Apesar de a proposta ter sido batizada de PEC do pacto federativo, pouco se sabe sobre como governo pretende fazer essa redistribuição de recursos. Quando falou sobre o assunto, Paulo Guedes revelou mais informações sobre a desvinculação do orçamento. Mesmo assim, as entidades municipalistas estão animadas com a proposta, acreditando no pouco que se sabe dela até agora e em uma frase de efeito usada amiúde pela campanha de Jair Bolsonaro (PSL): “Mais Brasil, menos Brasília”.

Presidente da Associação dos Municípios do Paraná, Frank Schiavini, prefeito de Coronel Vivida, acredita que a medida é importante para que as prefeituras dependam menos do governo federal e possam ter uma estruturação melhor de seus orçamentos.

“Os municípios com menos de 40, 50 mil habitantes dependem muito das emendas parlamentares. A partir do momento que o governo liberar verba sem essa necessidade de o parlamentar interferir, é mais fácil o prefeito fazer seus projetos. Isso dá mais autonomia ao município”, avalia.

Pela desvinculação de recursos, entretanto, a proposta de Guedes pode aumentar o poder dos parlamentares sobre a distribuição de recursos para os municípios. Isso porque uma parte dos recursos da União que não pode ser mexida pelos deputados é a que compõe o Fundo de Participação dos Municípios. Se essa receita for desvinculada sem outra contrapartida de arrecadação, os deputados poderão emendar valores ainda maiores no orçamento para investimentos nos municípios.
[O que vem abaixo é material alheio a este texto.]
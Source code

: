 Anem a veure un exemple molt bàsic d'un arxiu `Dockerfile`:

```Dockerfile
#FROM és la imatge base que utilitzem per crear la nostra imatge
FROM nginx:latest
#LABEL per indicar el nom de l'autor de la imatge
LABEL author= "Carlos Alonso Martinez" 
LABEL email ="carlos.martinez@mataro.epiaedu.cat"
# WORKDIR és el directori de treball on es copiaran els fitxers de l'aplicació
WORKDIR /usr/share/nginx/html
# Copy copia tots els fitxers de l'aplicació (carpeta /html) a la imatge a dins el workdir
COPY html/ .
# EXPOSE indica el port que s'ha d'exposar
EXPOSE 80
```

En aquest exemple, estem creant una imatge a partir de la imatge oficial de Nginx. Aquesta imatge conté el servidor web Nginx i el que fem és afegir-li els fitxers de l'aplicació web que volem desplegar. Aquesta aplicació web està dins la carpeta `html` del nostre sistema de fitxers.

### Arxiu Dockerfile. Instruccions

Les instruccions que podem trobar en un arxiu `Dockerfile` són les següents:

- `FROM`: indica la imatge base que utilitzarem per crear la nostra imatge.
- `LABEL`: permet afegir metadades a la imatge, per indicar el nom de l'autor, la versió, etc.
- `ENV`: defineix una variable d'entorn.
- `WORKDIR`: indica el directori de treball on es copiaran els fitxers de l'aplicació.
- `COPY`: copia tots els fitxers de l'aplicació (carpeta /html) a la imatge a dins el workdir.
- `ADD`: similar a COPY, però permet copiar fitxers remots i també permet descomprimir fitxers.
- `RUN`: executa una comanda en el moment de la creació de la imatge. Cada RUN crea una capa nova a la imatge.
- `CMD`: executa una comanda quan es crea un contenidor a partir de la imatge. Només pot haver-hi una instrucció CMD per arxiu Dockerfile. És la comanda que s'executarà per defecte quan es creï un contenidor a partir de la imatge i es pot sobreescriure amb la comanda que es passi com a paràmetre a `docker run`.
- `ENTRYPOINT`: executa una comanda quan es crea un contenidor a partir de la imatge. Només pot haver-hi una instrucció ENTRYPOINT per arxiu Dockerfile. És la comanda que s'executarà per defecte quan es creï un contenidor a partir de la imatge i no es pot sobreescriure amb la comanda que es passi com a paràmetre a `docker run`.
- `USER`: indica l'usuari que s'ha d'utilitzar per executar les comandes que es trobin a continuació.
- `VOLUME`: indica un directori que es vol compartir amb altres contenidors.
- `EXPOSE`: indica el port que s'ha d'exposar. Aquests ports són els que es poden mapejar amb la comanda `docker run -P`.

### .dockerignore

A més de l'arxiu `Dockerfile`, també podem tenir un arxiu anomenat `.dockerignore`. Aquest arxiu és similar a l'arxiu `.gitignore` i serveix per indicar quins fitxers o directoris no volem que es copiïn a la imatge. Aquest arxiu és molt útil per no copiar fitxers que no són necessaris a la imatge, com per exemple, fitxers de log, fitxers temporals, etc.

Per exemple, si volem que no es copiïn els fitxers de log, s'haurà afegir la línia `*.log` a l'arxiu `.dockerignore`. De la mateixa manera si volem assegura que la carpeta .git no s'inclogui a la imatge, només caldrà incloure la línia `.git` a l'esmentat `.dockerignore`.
Seguindo a pauta municipalista nacional, Schiavini espera que a PEC aborde questões como a distribuição de royalties do petróleo para todos os municípios, a arrecadação do ISS de operações com cartões de crédito e débito e planos de saúde nos municípios tomadores de serviço e um encontro de contas das prefeituras com governo federal.